In 1905, two white officers of the company were killed by warriors of Yaboila. Mr. Pimpurnaux, former District Commissioner of Aruwimi, led punitive expeditions. One of the Topoke men accused of the murder was hanged at Basoko in November 1905.

Some Topoke families in the Mongo block at Bondombe, in the Tshuapa basin on the equator, are descended from Topoke who fled the 1905 expeditions.

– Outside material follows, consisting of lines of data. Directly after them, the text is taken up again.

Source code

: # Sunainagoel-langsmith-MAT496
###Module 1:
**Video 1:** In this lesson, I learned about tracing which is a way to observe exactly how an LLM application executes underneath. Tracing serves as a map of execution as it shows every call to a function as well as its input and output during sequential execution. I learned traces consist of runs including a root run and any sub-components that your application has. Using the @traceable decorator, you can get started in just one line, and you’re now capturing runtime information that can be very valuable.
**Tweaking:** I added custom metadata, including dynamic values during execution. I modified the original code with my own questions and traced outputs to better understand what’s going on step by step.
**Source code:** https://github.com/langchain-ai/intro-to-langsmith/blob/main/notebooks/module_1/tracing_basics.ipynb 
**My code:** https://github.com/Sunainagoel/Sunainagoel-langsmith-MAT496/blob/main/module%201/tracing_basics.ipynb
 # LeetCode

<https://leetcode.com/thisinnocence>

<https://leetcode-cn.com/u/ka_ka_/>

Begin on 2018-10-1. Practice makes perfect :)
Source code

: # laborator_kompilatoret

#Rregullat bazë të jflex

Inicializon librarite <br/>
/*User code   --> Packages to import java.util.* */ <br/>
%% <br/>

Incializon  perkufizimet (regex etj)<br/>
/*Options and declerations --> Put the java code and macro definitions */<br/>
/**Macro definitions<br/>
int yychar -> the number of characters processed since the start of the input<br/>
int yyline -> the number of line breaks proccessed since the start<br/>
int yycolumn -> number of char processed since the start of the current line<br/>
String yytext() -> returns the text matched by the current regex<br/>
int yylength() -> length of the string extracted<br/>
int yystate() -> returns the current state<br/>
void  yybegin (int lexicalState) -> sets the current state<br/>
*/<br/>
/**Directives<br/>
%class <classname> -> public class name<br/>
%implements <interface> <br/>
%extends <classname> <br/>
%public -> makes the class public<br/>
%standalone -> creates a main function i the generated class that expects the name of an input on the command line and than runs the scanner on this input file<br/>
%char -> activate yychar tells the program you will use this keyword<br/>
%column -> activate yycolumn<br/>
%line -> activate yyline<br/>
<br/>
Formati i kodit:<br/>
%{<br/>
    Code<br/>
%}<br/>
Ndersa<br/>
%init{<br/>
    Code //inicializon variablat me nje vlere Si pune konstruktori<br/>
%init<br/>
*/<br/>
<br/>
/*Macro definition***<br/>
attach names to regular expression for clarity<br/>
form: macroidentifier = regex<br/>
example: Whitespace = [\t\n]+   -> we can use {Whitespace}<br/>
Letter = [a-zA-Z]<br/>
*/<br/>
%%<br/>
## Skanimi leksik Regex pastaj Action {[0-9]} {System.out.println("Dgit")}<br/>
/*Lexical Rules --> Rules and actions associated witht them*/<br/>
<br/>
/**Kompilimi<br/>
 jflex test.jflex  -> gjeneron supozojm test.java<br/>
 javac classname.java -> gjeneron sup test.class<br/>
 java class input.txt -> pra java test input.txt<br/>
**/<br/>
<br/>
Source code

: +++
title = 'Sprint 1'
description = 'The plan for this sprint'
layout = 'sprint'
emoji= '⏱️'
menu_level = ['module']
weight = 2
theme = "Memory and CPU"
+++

Resistance to work as rubber harvesters was widespread, with the men retreating to hiding places in the marshes to avoid being forcibly recruited for work that they equated with slavery during the period of Arab occupation.

The Topoke were relatively isolated from missionary activity and wage earning until the 1930s.
After World War II they began to move to Kisangani to work as unskilled laborers, but were at a disadvantage compared to more established urban groups. However, by 1975 many had become businessmen, intellectuals and university students.